Model C792ew także po otwarciu może się podobać, jeśli ktoś gustuje w dyskretnych, stonowanych laptopach. Grafitowe otoczenie klawiatury, czarne klawisze, czarna otoczka ekranu, tylko dwa przyciski nad klawiaturą – ład, porządek, asceza. Idealny laptop do pracy.

O klawiaturze można powiedzieć same pozytywy – jest po prostu świetna, pracowało mi się na niej bardzo wygodnie. Klawisze wyraźnie opisane, logicznie rozmieszczone, mają krótki skok, są przy tym bardzo ciche. Umieszczony w lekkim wgłębieniu touchpad trzyma poziom, ma dużą i czułą powierzchnię, kursor precyzyjnie odwzorowuje ruchy palca po tabliczce, bez zarzutu działa strefa scrolla. Przyciski są miękkie, precyzyjne i ciche, a dodatkowy, mały przycisk u góry umożliwia wyłączenie touchpada.

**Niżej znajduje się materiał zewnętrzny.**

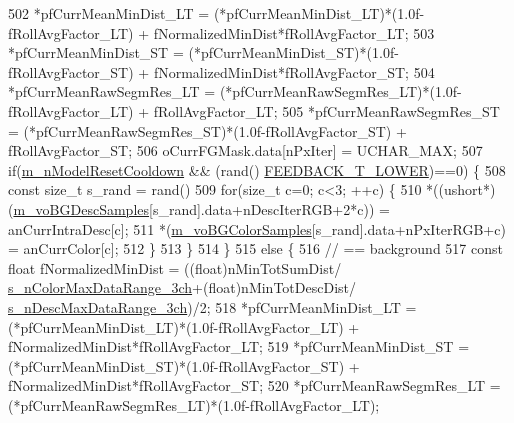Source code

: \begin{DoxyCode}
502                 *pfCurrMeanMinDist\_LT = (*pfCurrMeanMinDist\_LT)*(1.0f-fRollAvgFactor\_LT) + 
      fNormalizedMinDist*fRollAvgFactor\_LT;
503                 *pfCurrMeanMinDist\_ST = (*pfCurrMeanMinDist\_ST)*(1.0f-fRollAvgFactor\_ST) + 
      fNormalizedMinDist*fRollAvgFactor\_ST;
504                 *pfCurrMeanRawSegmRes\_LT = (*pfCurrMeanRawSegmRes\_LT)*(1.0f-fRollAvgFactor\_LT) + 
      fRollAvgFactor\_LT;
505                 *pfCurrMeanRawSegmRes\_ST = (*pfCurrMeanRawSegmRes\_ST)*(1.0f-fRollAvgFactor\_ST) + 
      fRollAvgFactor\_ST;
506                 oCurrFGMask.data[nPxIter] = UCHAR\_MAX;
507                 \textcolor{keywordflow}{if}(\mbox{\hyperlink{class_background_subtractor_l_b_s_p_a5ea18d388afacf8285c46ba0f754e7ee}{m\_nModelResetCooldown}} && (rand()%
      \mbox{\hyperlink{_background_subtractor_su_b_s_e_n_s_e_8cpp_a6975332215c62c3172a76af852bc5566}{FEEDBACK\_T\_LOWER}})==0) \{
508                     \textcolor{keyword}{const} \textcolor{keywordtype}{size\_t} s\_rand = rand()%
509                     \textcolor{keywordflow}{for}(\textcolor{keywordtype}{size\_t} c=0; c<3; ++c) \{
510                         *((ushort*)(\mbox{\hyperlink{class_background_subtractor_su_b_s_e_n_s_e_a422cc2f2a25c07efca02087bd6fe3d6d}{m\_voBGDescSamples}}[s\_rand].data+nDescIterRGB+2*c)) = 
      anCurrIntraDesc[c];
511                         *(\mbox{\hyperlink{class_background_subtractor_su_b_s_e_n_s_e_a9d4d4bb930b34745536b9862683bb539}{m\_voBGColorSamples}}[s\_rand].data+nPxIterRGB+c) = anCurrColor[c];
512                     \}
513                 \}
514             \}
515             \textcolor{keywordflow}{else} \{
516                 \textcolor{comment}{// == background}
517                 \textcolor{keyword}{const} \textcolor{keywordtype}{float} fNormalizedMinDist = ((float)nMinTotSumDist/
      \mbox{\hyperlink{_background_subtractor_su_b_s_e_n_s_e_8cpp_a986ab69736996b917f1e964b2d064aad}{s\_nColorMaxDataRange\_3ch}}+(\textcolor{keywordtype}{float})nMinTotDescDist/
      \mbox{\hyperlink{_background_subtractor_su_b_s_e_n_s_e_8cpp_a5304f7a24033acdfa11a34dcb3d2720e}{s\_nDescMaxDataRange\_3ch}})/2;
518                 *pfCurrMeanMinDist\_LT = (*pfCurrMeanMinDist\_LT)*(1.0f-fRollAvgFactor\_LT) + 
      fNormalizedMinDist*fRollAvgFactor\_LT;
519                 *pfCurrMeanMinDist\_ST = (*pfCurrMeanMinDist\_ST)*(1.0f-fRollAvgFactor\_ST) + 
      fNormalizedMinDist*fRollAvgFactor\_ST;
520                 *pfCurrMeanRawSegmRes\_LT = (*pfCurrMeanRawSegmRes\_LT)*(1.0f-fRollAvgFactor\_LT);

\end{DoxyCode}
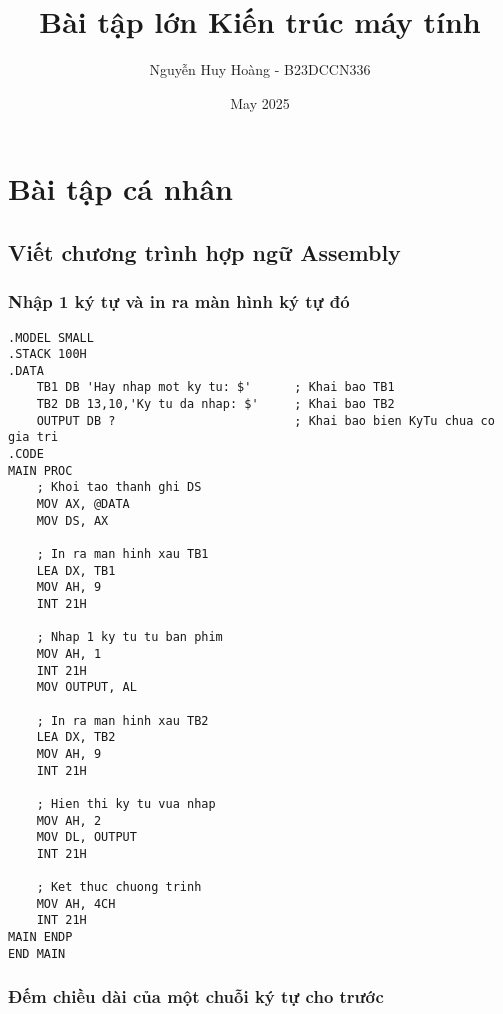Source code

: \documentclass{article}
\begin{document}
\title{\textbf{Bài tập lớn Kiến trúc máy tính}}
\author{Nguyễn Huy Hoàng - B23DCCN336}
\date{May 2025}

\maketitle
\section{Bài tập cá nhân}

\subsection{Viết chương trình hợp ngữ Assembly}

\subsubsection{Nhập 1 ký tự và in ra màn hình ký tự đó}

\begin{lstlisting}[caption={Nhập 1 ký tự và in ra màn hình ký tự đó}]
.MODEL SMALL
.STACK 100H
.DATA
    TB1 DB 'Hay nhap mot ky tu: $'      ; Khai bao TB1
    TB2 DB 13,10,'Ky tu da nhap: $'     ; Khai bao TB2
    OUTPUT DB ?                         ; Khai bao bien KyTu chua co gia tri
.CODE
MAIN PROC
    ; Khoi tao thanh ghi DS
    MOV AX, @DATA
    MOV DS, AX

    ; In ra man hinh xau TB1
    LEA DX, TB1
    MOV AH, 9
    INT 21H

    ; Nhap 1 ky tu tu ban phim
    MOV AH, 1
    INT 21H
    MOV OUTPUT, AL

    ; In ra man hinh xau TB2
    LEA DX, TB2
    MOV AH, 9
    INT 21H

    ; Hien thi ky tu vua nhap
    MOV AH, 2
    MOV DL, OUTPUT
    INT 21H

    ; Ket thuc chuong trinh
    MOV AH, 4CH
    INT 21H
MAIN ENDP
END MAIN
\end{lstlisting}
\newpage

\subsubsection{Đếm chiều dài của một chuỗi ký tự cho trước}
\end{document}
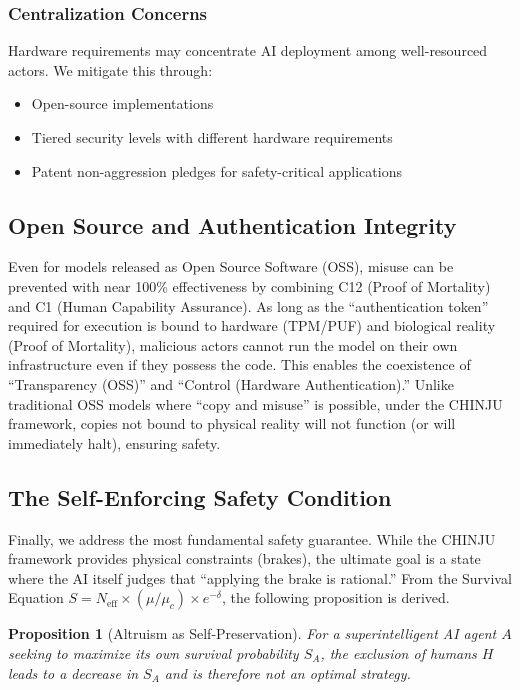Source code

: \documentclass[11pt,a4paper]{article}
\newtheorem{proposition}[theorem]{Proposition}
\newcommand{\Neff}{N_{\text{eff}}}
\newcommand{\muc}{\mu_c}
\begin{document}
\subsubsection{Centralization Concerns}

Hardware requirements may concentrate AI deployment among well-resourced actors.
We mitigate this through:
\begin{itemize}
    \item Open-source implementations
    \item Tiered security levels with different hardware requirements
    \item Patent non-aggression pledges for safety-critical applications
\end{itemize}

\subsection{Open Source and Authentication Integrity}
Even for models released as Open Source Software (OSS), misuse can be prevented with near 100\% effectiveness by combining C12 (Proof of Mortality) and C1 (Human Capability Assurance).
As long as the ``authentication token'' required for execution is bound to hardware (TPM/PUF) and biological reality (Proof of Mortality), malicious actors cannot run the model on their own infrastructure even if they possess the code.
This enables the coexistence of ``Transparency (OSS)'' and ``Control (Hardware Authentication).''
Unlike traditional OSS models where ``copy and misuse'' is possible, under the CHINJU framework, copies not bound to physical reality will not function (or will immediately halt), ensuring safety.

\subsection{The Self-Enforcing Safety Condition}
\label{sec:self_enforcing}

Finally, we address the most fundamental safety guarantee.
While the CHINJU framework provides physical constraints (brakes), the ultimate goal is a state where the AI itself judges that ``applying the brake is rational.''
From the Survival Equation $S = \Neff \times (\mu/\muc) \times e^{-\delta}$, the following proposition is derived.

\begin{proposition}[Altruism as Self-Preservation]
For a superintelligent AI agent $A$ seeking to maximize its own survival probability $S_A$, the exclusion of humans $H$ leads to a decrease in $S_A$ and is therefore not an optimal strategy.
\end{proposition}
\end{document}
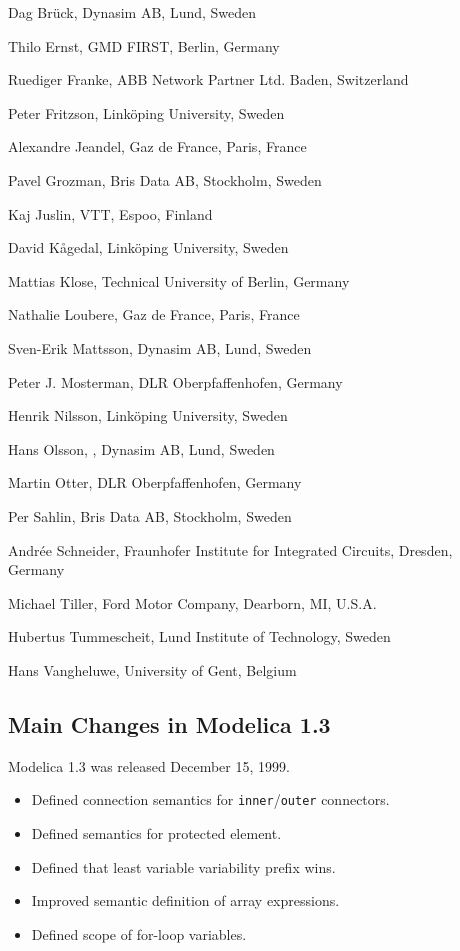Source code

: Dag Brück, Dynasim AB, Lund, Sweden

Thilo Ernst, GMD FIRST, Berlin, Germany

Ruediger Franke, ABB Network Partner Ltd. Baden, Switzerland

Peter Fritzson, Linköping University, Sweden

Alexandre Jeandel, Gaz de France, Paris, France

Pavel Grozman, Bris Data AB, Stockholm, Sweden

Kaj Juslin, VTT, Espoo, Finland

David Kågedal, Linköping University, Sweden

Mattias Klose, Technical University of Berlin, Germany

Nathalie Loubere, Gaz de France, Paris, France

Sven-Erik Mattsson, Dynasim AB, Lund, Sweden

Peter J. Mosterman, DLR Oberpfaffenhofen, Germany

Henrik Nilsson, Linköping University, Sweden

Hans Olsson, , Dynasim AB, Lund, Sweden

Martin Otter, DLR Oberpfaffenhofen, Germany

Per Sahlin, Bris Data AB, Stockholm, Sweden

Andrée Schneider, Fraunhofer Institute for Integrated Circuits, Dresden,
Germany

Michael Tiller, Ford Motor Company, Dearborn, MI, U.S.A.

Hubertus Tummescheit, Lund Institute of Technology, Sweden

Hans Vangheluwe, University of Gent, Belgium

\subsection{Main Changes in Modelica 1.3}\label{main-changes-in-modelica-1-3}

Modelica 1.3 was released December 15, 1999.
\begin{itemize}
\item
  Defined connection semantics for \lstinline!inner!/\lstinline!outer! connectors.
\item
  Defined semantics for protected element.
\item
  Defined that least variable variability prefix wins.
\item
  Improved semantic definition of array expressions.
\item
  Defined scope of for-loop variables.
\end{itemize}

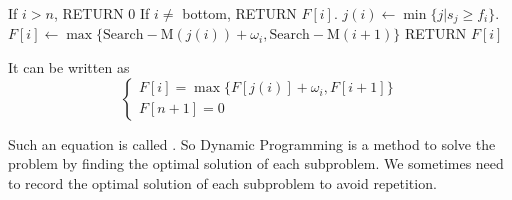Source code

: \begin{algorithm}
    \caption{ $ \mathrm{Search-Memorization}(i) $}
    \begin{algorithmic}[1]
        \STATE If  $ i>n $, RETURN 0
        \STATE If  $ i\neq $  bottom, RETURN  $ F[i] $.
        \STATE  $ j(i)\leftarrow \min\{j|s_j \geq f_i\} $.
        \STATE  $ F[i]\leftarrow \max\{\mathrm{Search-M}(j(i))+\omega_i,\mathrm{Search-M}(i+1)\}  $ 
        \STATE RETURN  $ F[i] $
    \end{algorithmic}
\end{algorithm}

It can be written as 
\[\begin{cases}
    F[i]=\max\{F[j(i)]+\omega_i,F[i+1]\}\\
    F[n+1]=0
\end{cases}\]

Such an equation is called . So Dynamic Programming is a method to solve the problem by finding the optimal solution of each subproblem. We sometimes need to record the optimal solution of each subproblem to avoid repetition.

Nad ekranem kamerka internetowa i mikrofon, czyli przydatne dodatki, mające liczne zastosowania.
Bardzo spodobała mi się kultura pracy modelu C792ew. Podczas normalnej pracy laptop pozostaje cały czas przyjemnie chłodny, a także niemalże bezgłośny. Lekko szumi wentylator, czasem nieśmiało zazgrzyta dysk, dźwięki te wtapiają się w ciche otoczenie. Duże obciążenie przynosi wzrost prędkości obrotowej wentylatora, ale nie przeszkadza to nawet w nocy.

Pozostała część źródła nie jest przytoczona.